No imposed limit. The practical limits are: the receiver's free disk space, the sender's willingness to keep the app open, and for internet transfers, the slower side's bandwidth. We have tested 100 GB single-file transfers successfully.
Is it safer than uploading to a cloud?
Generally yes. Cloud uploads are encrypted in transit and at rest on the provider's servers, but the provider can technically access the files. DropLink transfers are end-to-end encrypted and nothing is stored server-side — the relay only sees Noise-encrypted QUIC packets when direct P2P fails, and cannot decrypt them.
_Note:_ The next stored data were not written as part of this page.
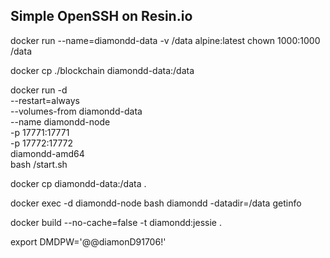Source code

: ## Simple OpenSSH on Resin.io

docker run --name=diamondd-data -v /data alpine:latest chown 1000:1000 /data

docker cp ./blockchain diamondd-data:/data

docker run -d \
  --restart=always \
  --volumes-from diamondd-data \
  --name diamondd-node \
  -p 17771:17771 \
  -p 17772:17772 \
  diamondd-amd64 \
  bash /start.sh

docker cp diamondd-data:/data .


docker exec -d diamondd-node bash diamondd -datadir=/data getinfo


docker build --no-cache=false -t diamondd:jessie .


export DMDPW='@@diamonD91706!'
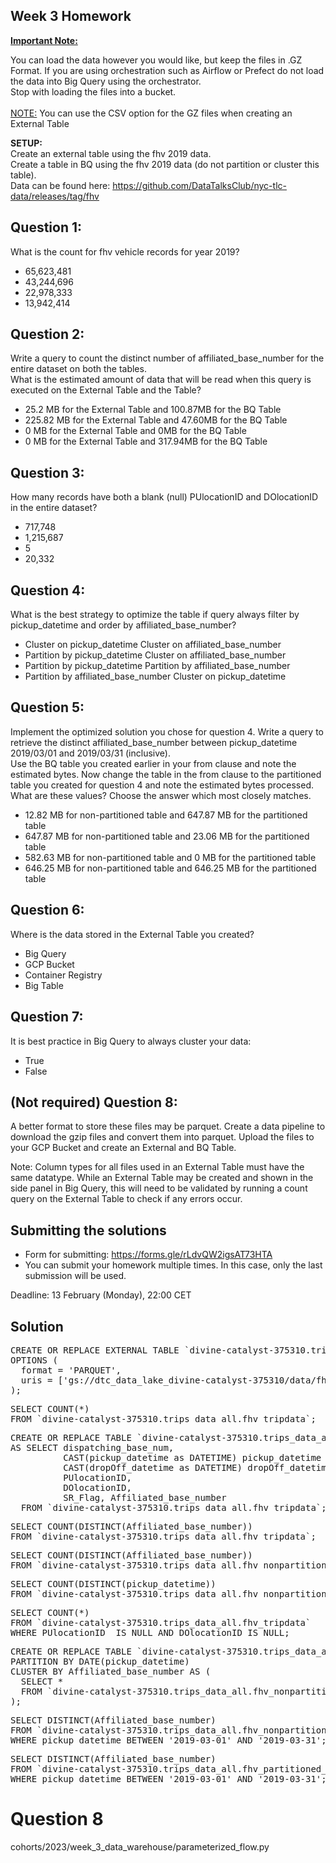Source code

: ## Week 3 Homework
<b><u>Important Note:</b></u> <p>You can load the data however you would like, but keep the files in .GZ Format. 
If you are using orchestration such as Airflow or Prefect do not load the data into Big Query using the orchestrator.</br> 
Stop with loading the files into a bucket. </br></br>
<u>NOTE:</u> You can use the CSV option for the GZ files when creating an External Table</br>

<b>SETUP:</b></br>
Create an external table using the fhv 2019 data. </br>
Create a table in BQ using the fhv 2019 data (do not partition or cluster this table). </br>
Data can be found here: https://github.com/DataTalksClub/nyc-tlc-data/releases/tag/fhv </p>

## Question 1:
What is the count for fhv vehicle records for year 2019?
- 65,623,481
- 43,244,696
- 22,978,333
- 13,942,414

## Question 2:
Write a query to count the distinct number of affiliated_base_number for the entire dataset on both the tables.</br> 
What is the estimated amount of data that will be read when this query is executed on the External Table and the Table?

- 25.2 MB for the External Table and 100.87MB for the BQ Table
- 225.82 MB for the External Table and 47.60MB for the BQ Table
- 0 MB for the External Table and 0MB for the BQ Table
- 0 MB for the External Table and 317.94MB for the BQ Table 


## Question 3:
How many records have both a blank (null) PUlocationID and DOlocationID in the entire dataset?
- 717,748
- 1,215,687
- 5
- 20,332

## Question 4:
What is the best strategy to optimize the table if query always filter by pickup_datetime and order by affiliated_base_number?
- Cluster on pickup_datetime Cluster on affiliated_base_number
- Partition by pickup_datetime Cluster on affiliated_base_number
- Partition by pickup_datetime Partition by affiliated_base_number
- Partition by affiliated_base_number Cluster on pickup_datetime

## Question 5:
Implement the optimized solution you chose for question 4. Write a query to retrieve the distinct affiliated_base_number between pickup_datetime 2019/03/01 and 2019/03/31 (inclusive).</br> 
Use the BQ table you created earlier in your from clause and note the estimated bytes. Now change the table in the from clause to the partitioned table you created for question 4 and note the estimated bytes processed. What are these values? Choose the answer which most closely matches.
- 12.82 MB for non-partitioned table and 647.87 MB for the partitioned table
- 647.87 MB for non-partitioned table and 23.06 MB for the partitioned table
- 582.63 MB for non-partitioned table and 0 MB for the partitioned table
- 646.25 MB for non-partitioned table and 646.25 MB for the partitioned table


## Question 6: 
Where is the data stored in the External Table you created?

- Big Query
- GCP Bucket
- Container Registry
- Big Table


## Question 7:
It is best practice in Big Query to always cluster your data:
- True
- False


## (Not required) Question 8:
A better format to store these files may be parquet. Create a data pipeline to download the gzip files and convert them into parquet. Upload the files to your GCP Bucket and create an External and BQ Table. 


Note: Column types for all files used in an External Table must have the same datatype. While an External Table may be created and shown in the side panel in Big Query, this will need to be validated by running a count query on the External Table to check if any errors occur. 
 
## Submitting the solutions

* Form for submitting: https://forms.gle/rLdvQW2igsAT73HTA
* You can submit your homework multiple times. In this case, only the last submission will be used. 

Deadline: 13 February (Monday), 22:00 CET


## Solution

<pre>
CREATE OR REPLACE EXTERNAL TABLE `divine-catalyst-375310.trips_data_all.fhv_tripdata`
OPTIONS (
  format = 'PARQUET',
  uris = ['gs://dtc_data_lake_divine-catalyst-375310/data/fhv/fhv_tripdata_2019-*.parquet']
);</pre>

<pre>
SELECT COUNT(*) 
FROM `divine-catalyst-375310.trips_data_all.fhv_tripdata`;</pre>

<pre>
CREATE OR REPLACE TABLE `divine-catalyst-375310.trips_data_all.fhv_nonpartitioned_tripdata`
AS SELECT dispatching_base_num, 
          CAST(pickup_datetime as DATETIME) pickup_datetime , 
          CAST(dropOff_datetime as DATETIME) dropOff_datetime, 
          PUlocationID, 
          DOlocationID,
          SR_Flag, Affiliated_base_number
  FROM `divine-catalyst-375310.trips_data_all.fhv_tripdata`;</pre>

<pre>
SELECT COUNT(DISTINCT(Affiliated_base_number))
FROM `divine-catalyst-375310.trips_data_all.fhv_tripdata`;</pre>

<pre>
SELECT COUNT(DISTINCT(Affiliated_base_number))
FROM `divine-catalyst-375310.trips_data_all.fhv_nonpartitioned_tripdata`;</pre>

<pre>
SELECT COUNT(DISTINCT(pickup_datetime))
FROM `divine-catalyst-375310.trips_data_all.fhv_nonpartitioned_tripdata`;</pre>

<pre>
SELECT COUNT(*) 
FROM `divine-catalyst-375310.trips_data_all.fhv_tripdata`
WHERE PUlocationID  IS NULL AND DOlocationID IS NULL;</pre>

<pre>
CREATE OR REPLACE TABLE `divine-catalyst-375310.trips_data_all.fhv_partitioned_clustered_tripdata`
PARTITION BY DATE(pickup_datetime)
CLUSTER BY Affiliated_base_number AS (
  SELECT *
  FROM `divine-catalyst-375310.trips_data_all.fhv_nonpartitioned_tripdata`
);</pre>

<pre>SELECT DISTINCT(Affiliated_base_number)
FROM `divine-catalyst-375310.trips_data_all.fhv_nonpartitioned_tripdata`
WHERE pickup_datetime BETWEEN '2019-03-01' AND '2019-03-31';</pre>

<pre>
SELECT DISTINCT(Affiliated_base_number)
FROM `divine-catalyst-375310.trips_data_all.fhv_partitioned_clustered_tripdata`
WHERE pickup_datetime BETWEEN '2019-03-01' AND '2019-03-31';
</pre>

# Question 8
cohorts/2023/week_3_data_warehouse/parameterized_flow.py
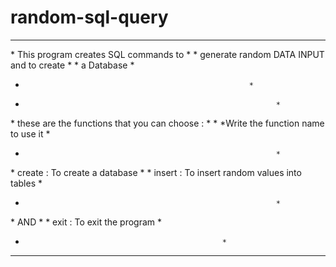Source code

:# random-sql-query
***************************************************
\*    This program creates SQL commands to         *
\*    generate random DATA INPUT and to create     *
\*               a Database                        *
*			                                            *
*						                                      *
\*  these are the functions that you can choose :  *
\*       *Write the function name to use it        *
*						                                      *
\*    create : To create a database                *
\*    insert : To insert random values into tables *
*						                                      *
\*		            AND         				              *
\*    exit : To exit the program                   *
*                                                 *
***************************************************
Should I enable password protection for large transfers?
For a one-on-one share over the internet, password protection is recommended. It adds a shared secret that the receiver must enter before the relay grants a session token, which is useful if the share link is sent through a less-secure channel (SMS, email). The password is hashed with SHA-256 server-side; the token TTL is 3600 s by default.
What happens if the transfer gets interrupted?
QUIC tries to migrate the connection transparently on brief network changes. For full disconnections, you can restart the share: on iroh transfers, BLAKE3 verified streaming lets the receiver keep the bytes it already verified and re-fetch only the missing chunks within the same session. For LAN transfers with an HTTP fallback, range requests enable resumable downloads.